Singapore: Pavilion Signs Long-term LNG deal with Qatar Petroleum

Monday, November 9, 2020

Singapore's Pavilion Energy said on Monday it inked a deal with Qatar Petroleum's trading unit to buy up to 1.8 million tonnes per year of liquefied natural gas (LNG) for 10 years from 2023.

Each cargo delivered to Singapore under this agreement will come with a statement of greenhouse gas emissions from wellhead to discharge port, Pavilion Energy said in a statement.

Pavilion Energy, owned by Singapore state-owned investment company Temasek Holdings, signed the deal with Qatar Petroleum Trading, a subsidiary of Qatar Petroleum.

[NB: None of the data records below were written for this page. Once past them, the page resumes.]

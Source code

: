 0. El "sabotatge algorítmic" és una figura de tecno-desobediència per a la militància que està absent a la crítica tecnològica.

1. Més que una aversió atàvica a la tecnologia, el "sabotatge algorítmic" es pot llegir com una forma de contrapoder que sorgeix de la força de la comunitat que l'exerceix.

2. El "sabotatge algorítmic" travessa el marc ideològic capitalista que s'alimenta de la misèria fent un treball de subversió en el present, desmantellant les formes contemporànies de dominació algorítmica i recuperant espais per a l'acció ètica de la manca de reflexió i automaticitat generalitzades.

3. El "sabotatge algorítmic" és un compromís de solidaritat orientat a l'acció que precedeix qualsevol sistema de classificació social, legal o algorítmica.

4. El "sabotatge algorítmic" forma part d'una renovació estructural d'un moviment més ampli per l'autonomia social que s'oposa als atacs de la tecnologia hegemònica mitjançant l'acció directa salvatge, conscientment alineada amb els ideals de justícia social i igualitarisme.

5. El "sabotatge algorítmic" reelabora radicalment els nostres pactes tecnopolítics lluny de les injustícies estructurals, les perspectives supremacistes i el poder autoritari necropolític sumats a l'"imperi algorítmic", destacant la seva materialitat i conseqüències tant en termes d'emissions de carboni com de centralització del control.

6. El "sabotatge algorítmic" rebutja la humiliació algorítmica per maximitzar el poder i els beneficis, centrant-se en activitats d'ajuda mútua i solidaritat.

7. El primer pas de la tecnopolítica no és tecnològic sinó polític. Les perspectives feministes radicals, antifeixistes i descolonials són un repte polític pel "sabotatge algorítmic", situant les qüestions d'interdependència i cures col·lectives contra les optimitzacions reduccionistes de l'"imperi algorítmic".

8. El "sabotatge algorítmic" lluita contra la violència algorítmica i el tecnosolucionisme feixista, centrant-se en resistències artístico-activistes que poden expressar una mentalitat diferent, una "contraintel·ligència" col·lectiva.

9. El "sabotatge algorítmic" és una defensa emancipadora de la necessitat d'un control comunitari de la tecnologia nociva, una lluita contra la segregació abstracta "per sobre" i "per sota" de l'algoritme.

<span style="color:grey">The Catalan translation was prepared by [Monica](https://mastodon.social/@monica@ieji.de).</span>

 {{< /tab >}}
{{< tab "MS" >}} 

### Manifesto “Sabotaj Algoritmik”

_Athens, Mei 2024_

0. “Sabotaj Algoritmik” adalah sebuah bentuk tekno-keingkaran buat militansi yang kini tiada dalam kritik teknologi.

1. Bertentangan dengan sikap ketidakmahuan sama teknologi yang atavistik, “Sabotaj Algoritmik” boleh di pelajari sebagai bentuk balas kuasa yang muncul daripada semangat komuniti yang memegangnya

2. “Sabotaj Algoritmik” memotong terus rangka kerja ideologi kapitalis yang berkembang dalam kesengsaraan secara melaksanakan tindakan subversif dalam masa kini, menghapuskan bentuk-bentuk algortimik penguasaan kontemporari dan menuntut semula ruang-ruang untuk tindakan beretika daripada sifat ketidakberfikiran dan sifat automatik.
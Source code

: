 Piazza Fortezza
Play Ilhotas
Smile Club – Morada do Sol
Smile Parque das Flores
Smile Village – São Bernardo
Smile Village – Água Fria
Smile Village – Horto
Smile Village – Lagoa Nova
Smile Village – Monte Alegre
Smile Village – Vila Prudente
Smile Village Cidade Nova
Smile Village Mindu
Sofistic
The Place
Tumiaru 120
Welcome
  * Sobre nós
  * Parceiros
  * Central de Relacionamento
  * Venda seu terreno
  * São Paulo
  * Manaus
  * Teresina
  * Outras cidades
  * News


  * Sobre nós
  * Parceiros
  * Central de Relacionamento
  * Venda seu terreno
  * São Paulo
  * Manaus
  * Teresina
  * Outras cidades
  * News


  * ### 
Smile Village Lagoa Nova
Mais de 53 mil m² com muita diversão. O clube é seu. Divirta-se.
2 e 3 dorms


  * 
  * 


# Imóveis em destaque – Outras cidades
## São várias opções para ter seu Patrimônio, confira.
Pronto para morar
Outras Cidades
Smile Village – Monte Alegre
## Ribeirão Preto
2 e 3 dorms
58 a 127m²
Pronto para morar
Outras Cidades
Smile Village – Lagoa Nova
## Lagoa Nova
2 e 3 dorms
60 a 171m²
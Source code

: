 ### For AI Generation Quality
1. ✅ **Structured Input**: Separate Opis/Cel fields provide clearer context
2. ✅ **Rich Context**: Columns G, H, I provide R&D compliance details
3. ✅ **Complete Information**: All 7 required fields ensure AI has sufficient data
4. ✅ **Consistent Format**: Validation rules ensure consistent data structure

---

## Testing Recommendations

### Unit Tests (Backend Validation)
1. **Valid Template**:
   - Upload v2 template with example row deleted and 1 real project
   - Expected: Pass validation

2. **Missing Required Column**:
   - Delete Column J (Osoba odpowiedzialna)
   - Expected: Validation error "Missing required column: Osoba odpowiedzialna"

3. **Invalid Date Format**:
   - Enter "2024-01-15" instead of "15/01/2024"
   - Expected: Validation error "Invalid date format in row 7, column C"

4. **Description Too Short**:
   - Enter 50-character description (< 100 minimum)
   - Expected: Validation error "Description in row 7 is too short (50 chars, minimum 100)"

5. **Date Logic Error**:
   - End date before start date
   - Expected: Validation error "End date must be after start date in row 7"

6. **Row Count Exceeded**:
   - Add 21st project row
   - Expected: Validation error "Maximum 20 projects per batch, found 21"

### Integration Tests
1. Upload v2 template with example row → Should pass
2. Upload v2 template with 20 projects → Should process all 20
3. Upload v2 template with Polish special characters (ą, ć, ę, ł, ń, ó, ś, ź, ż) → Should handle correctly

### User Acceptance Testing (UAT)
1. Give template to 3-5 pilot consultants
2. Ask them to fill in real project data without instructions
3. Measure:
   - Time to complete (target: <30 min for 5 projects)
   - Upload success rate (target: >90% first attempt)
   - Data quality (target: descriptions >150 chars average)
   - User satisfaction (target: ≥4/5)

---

Qatar, which plans to increase its LNG production to 126 million tonnes a year by 2027 from 77 million currently, has been trying to secure buyers for the extra volumes.

When issuing a buy tender for LNG earlier this year, Pavilion had asked potential suppliers to outline their carbon mitigation efforts because it aims to eventually make its purchases carbon neutral.

Leading industry traders and consumers have been seeking more transparency on carbon and methane emissions in the gas value chain amid a global decarbonization push.

While LNG is generally considered a cleaner fuel than coal or oil, there is no accepted standard for measuring the emissions from producing and transporting the fuel, which needs to be cooled to minus 162 degrees Celsius (minus 260 degrees Fahrenheit).

Singapore is also trying to diversify its gas imports as its long-term piped-gas contracts with neighboring Indonesia start expiring from 2023.

The deal means that Qatar, the world's largest LNG producer, will become a significant energy supplier to Singapore.

In September, Qatar signed a 10-year deal with China's Sinopec to supply LNG at prices linked to Brent crude oil values.

Last year, Qatar commissioned a carbon capture and storage plant to remove 5 million tonnes of carbon from its LNG facilities by 2025.